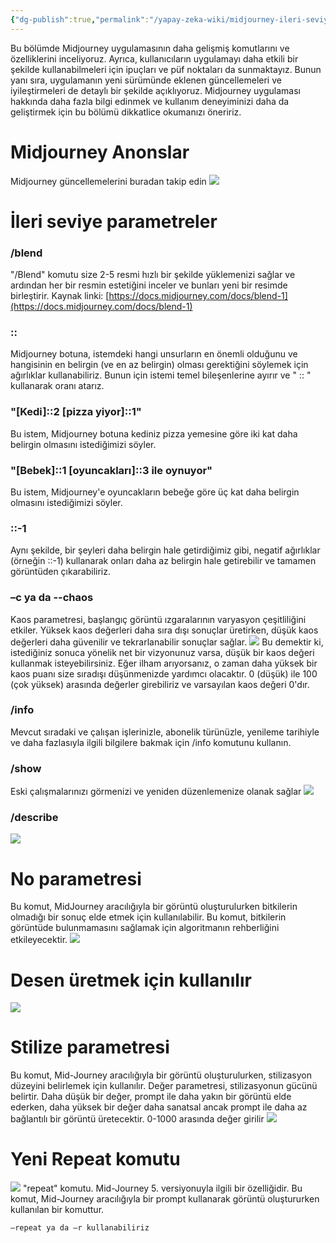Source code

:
 ```yaml
---
{"dg-publish":true,"permalink":"/yapay-zeka-wiki/midjourney-ileri-seviye-parametreler/"}
---
```


Bu bölümde Midjourney uygulamasının daha gelişmiş komutlarını ve özelliklerini inceliyoruz. Ayrıca, kullanıcıların uygulamayı daha etkili bir şekilde kullanabilmeleri için ipuçları ve püf noktaları da sunmaktayız. Bunun yanı sıra, uygulamanın yeni sürümünde eklenen güncellemeleri ve iyileştirmeleri de detaylı bir şekilde açıklıyoruz. Midjourney uygulaması hakkında daha fazla bilgi edinmek ve kullanım deneyiminizi daha da geliştirmek için bu bölümü dikkatlice okumanızı öneririz.
# Midjourney Anonslar
Midjourney güncellemelerini buradan takip edin
[![](https://lh4.googleusercontent.com/XkbeJKNmCkjZI58gTTqo_TtYPgrQZ7qWU0bqY2x4L6qlWlhhoFLAY8itsxnDCpQdh1NxFYTmRgOKbSR9nQ4CLKcWMPX7RRfAlgPoy5xpNL1x3b92kxqFjm_CtB2OCSLCNteNW2AAmgBhQ8IF-g39bk8)](https://lh4.googleusercontent.com/XkbeJKNmCkjZI58gTTqo_TtYPgrQZ7qWU0bqY2x4L6qlWlhhoFLAY8itsxnDCpQdh1NxFYTmRgOKbSR9nQ4CLKcWMPX7RRfAlgPoy5xpNL1x3b92kxqFjm_CtB2OCSLCNteNW2AAmgBhQ8IF-g39bk8)
# İleri seviye parametreler
### /blend
"/Blend" komutu size 2-5 resmi hızlı bir şekilde yüklemenizi sağlar ve ardından her bir resmin estetiğini inceler ve bunları yeni bir resimde birleştirir.
Kaynak linki: [https://docs.midjourney.com/docs/blend-1](https://docs.midjourney.com/docs/blend-1)
### ::
Midjourney botuna, istemdeki hangi unsurların en önemli olduğunu ve hangisinin en belirgin (ve en az belirgin) olması gerektiğini söylemek için ağırlıklar kullanabiliriz. Bunun için istemi temel bileşenlerine ayırır ve " :: " kullanarak oranı atarız.
### "[Kedi]::2 [pizza yiyor]::1"
Bu istem, Midjourney botuna kediniz pizza yemesine göre iki kat daha belirgin olmasını istediğimizi söyler.
### "[Bebek]::1 [oyuncakları]::3 ile oynuyor"
Bu istem, Midjourney'e oyuncakların bebeğe göre üç kat daha belirgin olmasını istediğimizi söyler.
### ::-1
Aynı şekilde, bir şeyleri daha belirgin hale getirdiğimiz gibi, negatif ağırlıklar (örneğin ::-1) kullanarak onları daha az belirgin hale getirebilir ve tamamen görüntüden çıkarabiliriz.
### –c ya da --chaos
Kaos parametresi, başlangıç görüntü ızgaralarının varyasyon çeşitliliğini etkiler. Yüksek kaos değerleri daha sıra dışı sonuçlar üretirken, düşük kaos değerleri daha güvenilir ve tekrarlanabilir sonuçlar sağlar.
[![](https://lh6.googleusercontent.com/I9Xi8n76ymTwXXzx0IaoVugsGhsYTIaVbxo0yPmWOkvwLH4FsM9JVnQ5EhPim8y2nmcJAAlTjy2e3a40TtTH5T0Y0x0efHfsy_UZgEPAzviiGBAU0KLaY4Ddci5X_-LvcFmEvayK9tl6ADY4R77wCIM)](https://lh6.googleusercontent.com/I9Xi8n76ymTwXXzx0IaoVugsGhsYTIaVbxo0yPmWOkvwLH4FsM9JVnQ5EhPim8y2nmcJAAlTjy2e3a40TtTH5T0Y0x0efHfsy_UZgEPAzviiGBAU0KLaY4Ddci5X_-LvcFmEvayK9tl6ADY4R77wCIM)
Bu demektir ki, istediğiniz sonuca yönelik net bir vizyonunuz varsa, düşük bir kaos değeri kullanmak isteyebilirsiniz. Eğer ilham arıyorsanız, o zaman daha yüksek bir kaos puanı size sıradışı düşünmenizde yardımcı olacaktır.
0 (düşük) ile 100 (çok yüksek) arasında değerler girebiliriz ve varsayılan kaos değeri 0'dır.
### /info
Mevcut sıradaki ve çalışan işlerinizle, abonelik türünüzle, yenileme tarihiyle ve daha fazlasıyla ilgili bilgilere bakmak için /info komutunu kullanın.
### /show
Eski çalışmalarınızı görmenizi ve yeniden düzenlemenize olanak sağlar
[![](https://lh4.googleusercontent.com/27KfHHhS41_lDFna4QXdC5xBbPD2drZs2X89fDN2R2K0gxV9053z_wZRoiFVCqCa60DLl5GwWjqHM-DTUaeg4EM32m0j9GB-2SfJ6gz2U0s8c4pJ-QOBYGA2sIgFfGqXPBKsX3giL7iWSf5ooMYMhww)](https://lh4.googleusercontent.com/27KfHHhS41_lDFna4QXdC5xBbPD2drZs2X89fDN2R2K0gxV9053z_wZRoiFVCqCa60DLl5GwWjqHM-DTUaeg4EM32m0j9GB-2SfJ6gz2U0s8c4pJ-QOBYGA2sIgFfGqXPBKsX3giL7iWSf5ooMYMhww)
### /describe
[![](https://lh6.googleusercontent.com/LjvLZiofnNbeKG8uR_rqWo9ibC1rOVucA9TvtA9QzglvWp9HRCzp1QjToS0-F4ztkNwLQX6pY7--FOqAncbbNAlXZyQjHH_swaIt9SmpPJEVW-GVwW7g-Cdf1VEkTR6qDAqQEMT9FQxI64tk9JUtgsU)](https://lh6.googleusercontent.com/LjvLZiofnNbeKG8uR_rqWo9ibC1rOVucA9TvtA9QzglvWp9HRCzp1QjToS0-F4ztkNwLQX6pY7--FOqAncbbNAlXZyQjHH_swaIt9SmpPJEVW-GVwW7g-Cdf1VEkTR6qDAqQEMT9FQxI64tk9JUtgsU)
# No parametresi
Bu komut, MidJourney aracılığıyla bir görüntü oluşturulurken bitkilerin olmadığı bir sonuç elde etmek için kullanılabilir. Bu komut, bitkilerin görüntüde bulunmamasını sağlamak için algoritmanın rehberliğini etkileyecektir.
[![](https://lh6.googleusercontent.com/5oKKeWfHOcTiNOGvZ1jFWGiqeaORNKbrs8F9VytIoDUtR3kvtGDagXl8jCqy_9yDONkUSjueXbfYuCdzrYyjlLgx5gokrQHh1EQ2lm-Xv1zDBG7ySNj8q5GhkVZ8iRCfOqtsufotGKzLOsfLhNCWfA4)](https://lh6.googleusercontent.com/5oKKeWfHOcTiNOGvZ1jFWGiqeaORNKbrs8F9VytIoDUtR3kvtGDagXl8jCqy_9yDONkUSjueXbfYuCdzrYyjlLgx5gokrQHh1EQ2lm-Xv1zDBG7ySNj8q5GhkVZ8iRCfOqtsufotGKzLOsfLhNCWfA4)
# Desen üretmek için kullanılır
[![](https://lh6.googleusercontent.com/xA7IeSzdULqTmpaWN0sJbFq0cOeWYrCnJ_RNy9IOHiT8E4rPCQAikKjMaI030jGQhKmpsY6P2Kk9oMLG1aKKirutc1ojd82029tlntVZ_ZBcu39G6fd6LM-2wdA1QkNR0m3kdJk45-BtNSl_bpmK5es)](https://lh6.googleusercontent.com/xA7IeSzdULqTmpaWN0sJbFq0cOeWYrCnJ_RNy9IOHiT8E4rPCQAikKjMaI030jGQhKmpsY6P2Kk9oMLG1aKKirutc1ojd82029tlntVZ_ZBcu39G6fd6LM-2wdA1QkNR0m3kdJk45-BtNSl_bpmK5es)
# Stilize parametresi
Bu komut, Mid-Journey aracılığıyla bir görüntü oluşturulurken, stilizasyon düzeyini belirlemek için kullanılır. Değer parametresi, stilizasyonun gücünü belirtir. Daha düşük bir değer, prompt ile daha yakın bir görüntü elde ederken, daha yüksek bir değer daha sanatsal ancak prompt ile daha az bağlantılı bir görüntü üretecektir.
0-1000 arasında değer girilir
[![](https://lh6.googleusercontent.com/2A-YBehOzLg0vwBclNC7XeAwEei-8dAHkBEfb3Y_YQs3NWFeeE5tJMzjo8LCNwRB-O5UeG8FhxF9OuItpWlgqU1Gm48tnKPlbDKmsRWbzabFVY3v2j3B2loA4IcpcyrNYY5X9CWoRAkDAObyPgv1Ihc)](https://lh6.googleusercontent.com/2A-YBehOzLg0vwBclNC7XeAwEei-8dAHkBEfb3Y_YQs3NWFeeE5tJMzjo8LCNwRB-O5UeG8FhxF9OuItpWlgqU1Gm48tnKPlbDKmsRWbzabFVY3v2j3B2loA4IcpcyrNYY5X9CWoRAkDAObyPgv1Ihc)
# Yeni Repeat komutu
  
[![](https://lh5.googleusercontent.com/RUj5yLwDYEnWnIe63N6XlpnMnmcpy32WSQqa6wWqFZcDCQu3zGTZKObBb3tZshga2BFLXnqqxoUhSb22SlnbIUPmZrgCCzUkMVLvqraTosNK0wif2sHqRQlviDWTRINc8Yros-BxxkmauqKyQE7rttE)](https://lh5.googleusercontent.com/RUj5yLwDYEnWnIe63N6XlpnMnmcpy32WSQqa6wWqFZcDCQu3zGTZKObBb3tZshga2BFLXnqqxoUhSb22SlnbIUPmZrgCCzUkMVLvqraTosNK0wif2sHqRQlviDWTRINc8Yros-BxxkmauqKyQE7rttE)
"repeat" komutu. Mid-Journey 5. versiyonuyla ilgili bir özelliğidir. Bu komut, Mid-Journey aracılığıyla bir prompt kullanarak görüntü oluştururken kullanılan bir komuttur.
  
```CSS
—repeat ya da —r kullanabiliriz
```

EXERCISE - Copy out each line of the entries above that holds "kullanabiliriz".

SOLUTION TO THIS TASK -
Midjourney botuna, istemdeki hangi unsurların en önemli olduğunu ve hangisinin en belirgin (ve en az belirgin) olması gerektiğini söylemek için ağırlıklar kullanabiliriz. Bunun için istemi temel bileşenlerine ayırır ve " :: " kullanarak oranı atarız.
—repeat ya da —r kullanabiliriz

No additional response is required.